*What this task involves*: If a line in the records below holds the word "system", copy it.
━━ Record extracts
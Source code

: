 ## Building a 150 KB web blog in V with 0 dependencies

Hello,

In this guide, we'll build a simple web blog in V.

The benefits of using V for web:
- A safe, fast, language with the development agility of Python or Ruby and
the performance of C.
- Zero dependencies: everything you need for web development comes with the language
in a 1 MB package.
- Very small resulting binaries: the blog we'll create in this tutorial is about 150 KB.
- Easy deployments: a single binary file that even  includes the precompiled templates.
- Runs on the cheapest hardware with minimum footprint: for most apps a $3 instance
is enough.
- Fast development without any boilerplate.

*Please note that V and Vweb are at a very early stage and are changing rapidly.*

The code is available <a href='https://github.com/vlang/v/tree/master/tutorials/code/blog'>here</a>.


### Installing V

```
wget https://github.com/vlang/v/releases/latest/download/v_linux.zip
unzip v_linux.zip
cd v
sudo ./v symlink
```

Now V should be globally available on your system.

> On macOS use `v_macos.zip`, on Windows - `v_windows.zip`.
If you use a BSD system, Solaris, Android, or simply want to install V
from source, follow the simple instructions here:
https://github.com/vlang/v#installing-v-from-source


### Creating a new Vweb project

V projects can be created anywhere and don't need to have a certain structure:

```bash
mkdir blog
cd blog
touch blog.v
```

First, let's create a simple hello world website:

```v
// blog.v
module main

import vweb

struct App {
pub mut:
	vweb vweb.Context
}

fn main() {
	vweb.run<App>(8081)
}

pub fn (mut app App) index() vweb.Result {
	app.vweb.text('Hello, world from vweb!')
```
━━━━
━━ Record extracts
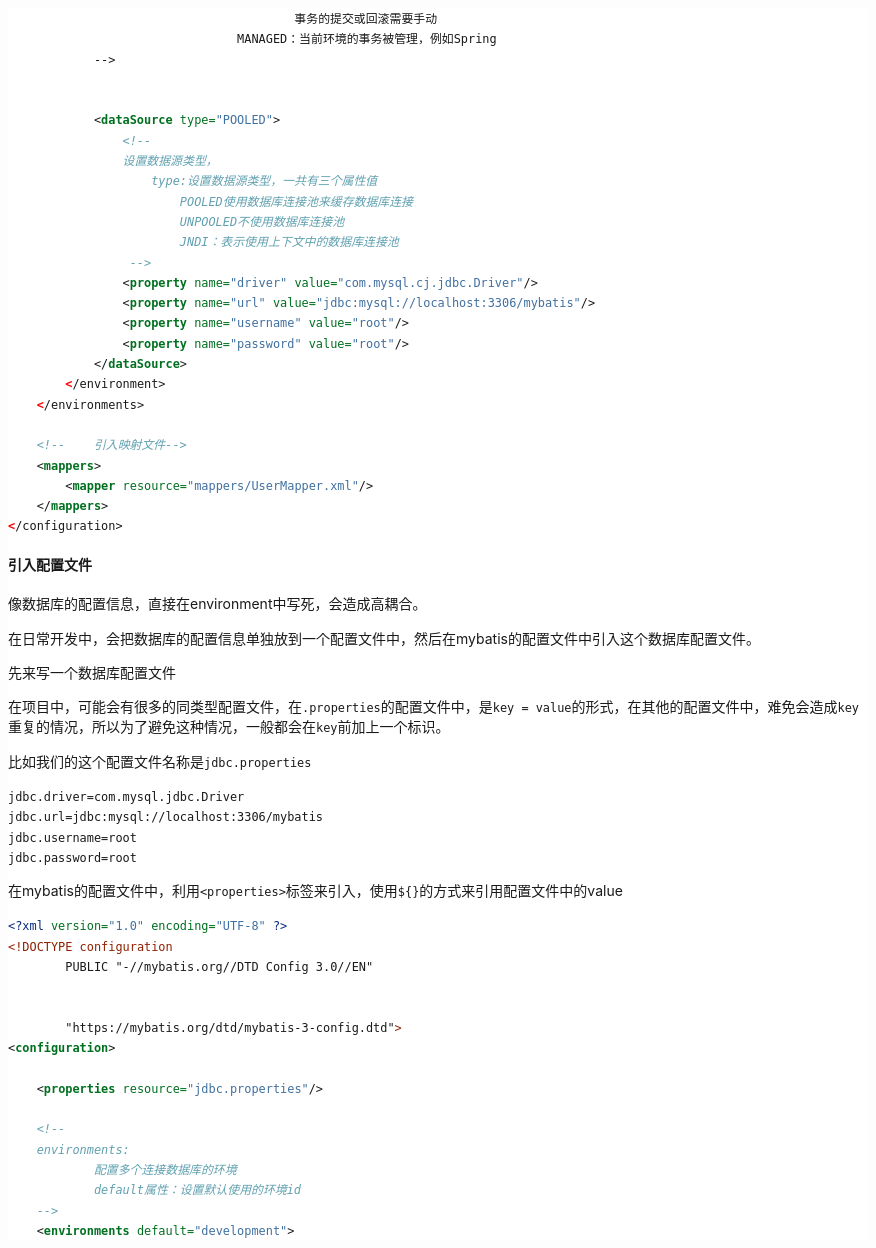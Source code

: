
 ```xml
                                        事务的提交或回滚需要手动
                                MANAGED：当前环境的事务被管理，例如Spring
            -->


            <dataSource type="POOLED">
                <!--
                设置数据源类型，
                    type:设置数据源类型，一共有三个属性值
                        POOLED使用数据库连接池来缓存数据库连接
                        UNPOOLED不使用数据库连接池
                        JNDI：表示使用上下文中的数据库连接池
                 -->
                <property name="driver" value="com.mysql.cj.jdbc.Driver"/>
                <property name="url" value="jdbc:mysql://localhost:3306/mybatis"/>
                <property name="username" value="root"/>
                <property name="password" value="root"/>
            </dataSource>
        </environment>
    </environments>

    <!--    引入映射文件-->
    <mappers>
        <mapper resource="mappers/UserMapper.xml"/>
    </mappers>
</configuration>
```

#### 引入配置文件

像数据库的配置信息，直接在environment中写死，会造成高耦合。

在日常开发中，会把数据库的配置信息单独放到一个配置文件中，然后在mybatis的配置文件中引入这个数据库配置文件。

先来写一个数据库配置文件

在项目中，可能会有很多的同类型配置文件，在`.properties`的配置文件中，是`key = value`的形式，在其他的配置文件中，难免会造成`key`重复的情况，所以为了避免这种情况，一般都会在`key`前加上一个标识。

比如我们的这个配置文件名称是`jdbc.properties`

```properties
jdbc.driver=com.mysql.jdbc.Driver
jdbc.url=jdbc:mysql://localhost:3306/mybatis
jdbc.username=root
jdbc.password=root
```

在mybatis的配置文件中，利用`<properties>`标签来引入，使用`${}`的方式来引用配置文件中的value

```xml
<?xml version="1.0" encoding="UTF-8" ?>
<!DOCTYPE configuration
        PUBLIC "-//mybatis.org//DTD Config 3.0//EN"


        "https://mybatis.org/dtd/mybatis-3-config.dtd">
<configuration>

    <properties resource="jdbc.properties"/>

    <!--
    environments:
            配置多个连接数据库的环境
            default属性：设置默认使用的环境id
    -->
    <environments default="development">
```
━━━━
*Result*:
Now V should be globally available on your system.
If you use a BSD system, Solaris, Android, or simply want to install V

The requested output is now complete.